Source texts of formatted documents
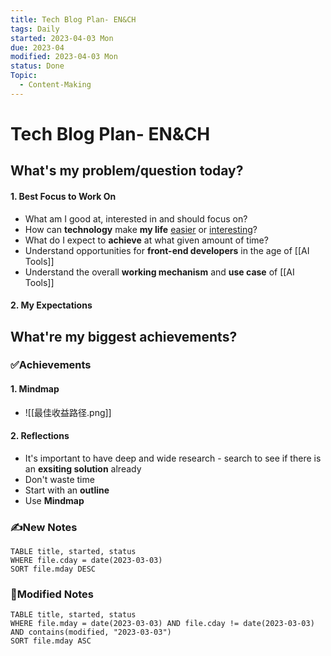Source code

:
 ```yaml
---
title: Tech Blog Plan- EN&CH
tags: Daily
started: 2023-04-03 Mon
due: 2023-04
modified: 2023-04-03 Mon
status: Done
Topic:
  - Content-Making
---
```

# Tech Blog Plan- EN&CH
## What's my problem/question today?
#### 1. Best Focus to Work On
- What am I good at, interested in and should focus on?
- How can **technology** make **my life** <u>easier</u> or <u>interesting</u>?
- What do I expect to **achieve** at what given amount of time? 
- Understand opportunities for **front-end developers** in the age of [[AI Tools]]
- Understand the overall **working mechanism** and **use case** of [[AI Tools]]
#### 2. My Expectations
## What're my biggest achievements?
### ✅Achievements
#### 1. Mindmap
- ![[最佳收益路径.png]]
#### 2. Reflections
- It's important to have deep and wide research - search to see if there is an **exsiting solution** already
- Don't waste time
- Start with an **outline**
- Use **Mindmap**
### ✍️New Notes

```dataview
TABLE title, started, status
WHERE file.cday = date(2023-03-03)
SORT file.mday DESC
```

### 📝Modified Notes

```dataview
TABLE title, started, status
WHERE file.mday = date(2023-03-03) AND file.cday != date(2023-03-03) AND contains(modified, "2023-03-03")
SORT file.mday ASC
```


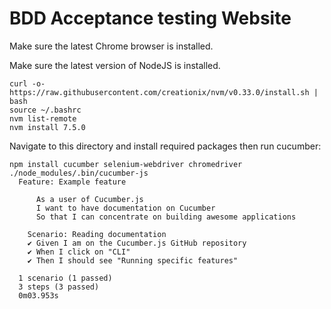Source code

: 
# BDD Acceptance testing Website

Make sure the latest Chrome browser is installed.

Make sure the latest version of NodeJS is installed.
```shell
curl -o- https://raw.githubusercontent.com/creationix/nvm/v0.33.0/install.sh | bash
source ~/.bashrc
nvm list-remote
nvm install 7.5.0
```
Navigate to this directory and install required packages then run cucumber:
```shell
npm install cucumber selenium-webdriver chromedriver
./node_modules/.bin/cucumber-js
  Feature: Example feature

      As a user of Cucumber.js
      I want to have documentation on Cucumber
      So that I can concentrate on building awesome applications

    Scenario: Reading documentation
    ✔ Given I am on the Cucumber.js GitHub repository
    ✔ When I click on "CLI"
    ✔ Then I should see "Running specific features"

  1 scenario (1 passed)
  3 steps (3 passed)
  0m03.953s
```
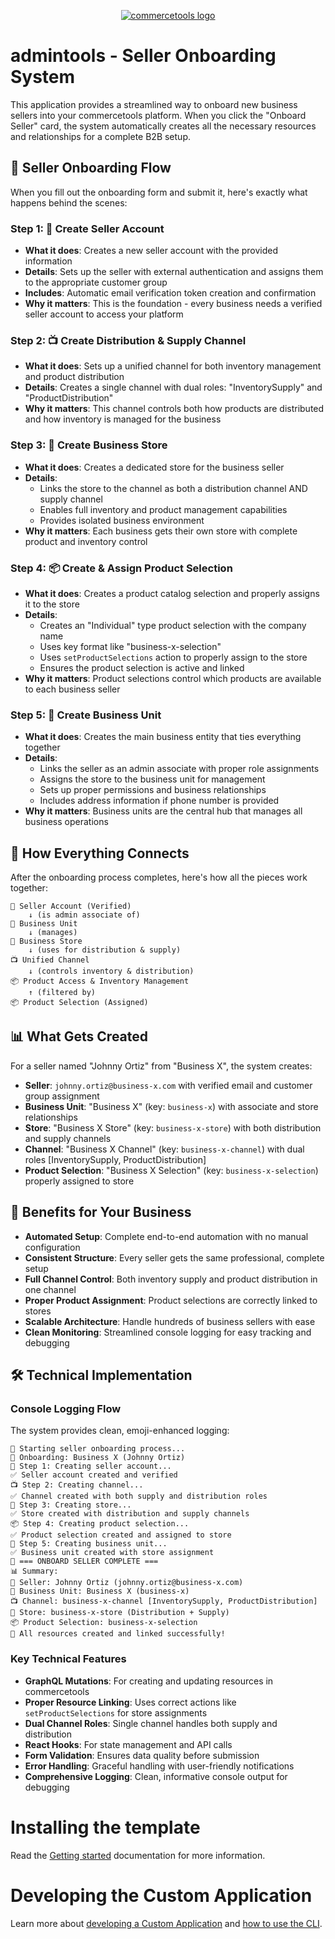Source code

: <p align="center">
  <a href="https://commercetools.com/">
    <img alt="commercetools logo" src="https://unpkg.com/@commercetools-frontend/assets/logos/commercetools_primary-logo_horizontal_RGB.png">
  </a>
</p>

# admintools - Seller Onboarding System

This application provides a streamlined way to onboard new business sellers into your commercetools platform. When you click the "Onboard Seller" card, the system automatically creates all the necessary resources and relationships for a complete B2B setup.

## 🚀 Seller Onboarding Flow

When you fill out the onboarding form and submit it, here's exactly what happens behind the scenes:

### Step 1: 👤 Create Seller Account
- **What it does**: Creates a new seller account with the provided information
- **Details**: Sets up the seller with external authentication and assigns them to the appropriate customer group
- **Includes**: Automatic email verification token creation and confirmation
- **Why it matters**: This is the foundation - every business needs a verified seller account to access your platform

### Step 2: 📺 Create Distribution & Supply Channel
- **What it does**: Sets up a unified channel for both inventory management and product distribution
- **Details**: Creates a single channel with dual roles: "InventorySupply" and "ProductDistribution"
- **Why it matters**: This channel controls both how products are distributed and how inventory is managed for the business

### Step 3: 🏪 Create Business Store
- **What it does**: Creates a dedicated store for the business seller
- **Details**: 
  - Links the store to the channel as both a distribution channel AND supply channel
  - Enables full inventory and product management capabilities
  - Provides isolated business environment
- **Why it matters**: Each business gets their own store with complete product and inventory control

### Step 4: 📦 Create & Assign Product Selection
- **What it does**: Creates a product catalog selection and properly assigns it to the store
- **Details**: 
  - Creates an "Individual" type product selection with the company name
  - Uses key format like "business-x-selection"
  - Uses `setProductSelections` action to properly assign to the store
  - Ensures the product selection is active and linked
- **Why it matters**: Product selections control which products are available to each business seller

### Step 5: 🏢 Create Business Unit
- **What it does**: Creates the main business entity that ties everything together
- **Details**: 
  - Links the seller as an admin associate with proper role assignments
  - Assigns the store to the business unit for management
  - Sets up proper permissions and business relationships
  - Includes address information if phone number is provided
- **Why it matters**: Business units are the central hub that manages all business operations

## 🔗 How Everything Connects

After the onboarding process completes, here's how all the pieces work together:

```
👤 Seller Account (Verified)
    ↓ (is admin associate of)
🏢 Business Unit
    ↓ (manages)
🏪 Business Store
    ↓ (uses for distribution & supply)
📺 Unified Channel
    ↓ (controls inventory & distribution)
📦 Product Access & Inventory Management
    ↑ (filtered by)
📦 Product Selection (Assigned)
```

## 📊 What Gets Created

For a seller named "Johnny Ortiz" from "Business X", the system creates:

- **Seller**: `johnny.ortiz@business-x.com` with verified email and customer group assignment
- **Business Unit**: "Business X" (key: `business-x`) with associate and store relationships
- **Store**: "Business X Store" (key: `business-x-store`) with both distribution and supply channels
- **Channel**: "Business X Channel" (key: `business-x-channel`) with dual roles [InventorySupply, ProductDistribution]
- **Product Selection**: "Business X Selection" (key: `business-x-selection`) properly assigned to store

## 🎯 Benefits for Your Business

- **Automated Setup**: Complete end-to-end automation with no manual configuration
- **Consistent Structure**: Every seller gets the same professional, complete setup
- **Full Channel Control**: Both inventory supply and product distribution in one channel
- **Proper Product Assignment**: Product selections are correctly linked to stores
- **Scalable Architecture**: Handle hundreds of business sellers with ease
- **Clean Monitoring**: Streamlined console logging for easy tracking and debugging

## 🛠️ Technical Implementation

### Console Logging Flow
The system provides clean, emoji-enhanced logging:

```
🚀 Starting seller onboarding process...
📝 Onboarding: Business X (Johnny Ortiz)
👤 Step 1: Creating seller account...
✅ Seller account created and verified
📺 Step 2: Creating channel...
✅ Channel created with both supply and distribution roles
🏪 Step 3: Creating store...
✅ Store created with distribution and supply channels
📦 Step 4: Creating product selection...
✅ Product selection created and assigned to store
🏢 Step 5: Creating business unit...
✅ Business unit created with store assignment
🎉 === ONBOARD SELLER COMPLETE ===
📊 Summary:
👤 Seller: Johnny Ortiz (johnny.ortiz@business-x.com)
🏢 Business Unit: Business X (business-x)
📺 Channel: business-x-channel [InventorySupply, ProductDistribution]
🏪 Store: business-x-store (Distribution + Supply)
📦 Product Selection: business-x-selection
🔗 All resources created and linked successfully!
```

### Key Technical Features
- **GraphQL Mutations**: For creating and updating resources in commercetools
- **Proper Resource Linking**: Uses correct actions like `setProductSelections` for store assignments
- **Dual Channel Roles**: Single channel handles both supply and distribution
- **React Hooks**: For state management and API calls
- **Form Validation**: Ensures data quality before submission
- **Error Handling**: Graceful handling with user-friendly notifications
- **Comprehensive Logging**: Clean, informative console output for debugging

# Installing the template

Read the [Getting started](https://docs.commercetools.com/merchant-center-customizations/custom-applications) documentation for more information.

# Developing the Custom Application

Learn more about [developing a Custom Application](https://docs.commercetools.com/merchant-center-customizations/development) and [how to use the CLI](https://docs.commercetools.com/merchant-center-customizations/api-reference/cli).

Your objective:
Please copy, exactly and with nothing else, the lines above beginning at the line that has "# admintools - Seller Onboarding System" and ending with the line that has "## 🚀 Seller Onboarding Flow".

Task answer:
# admintools - Seller Onboarding System

This application provides a streamlined way to onboard new business sellers into your commercetools platform. When you click the "Onboard Seller" card, the system automatically creates all the necessary resources and relationships for a complete B2B setup.

## 🚀 Seller Onboarding Flow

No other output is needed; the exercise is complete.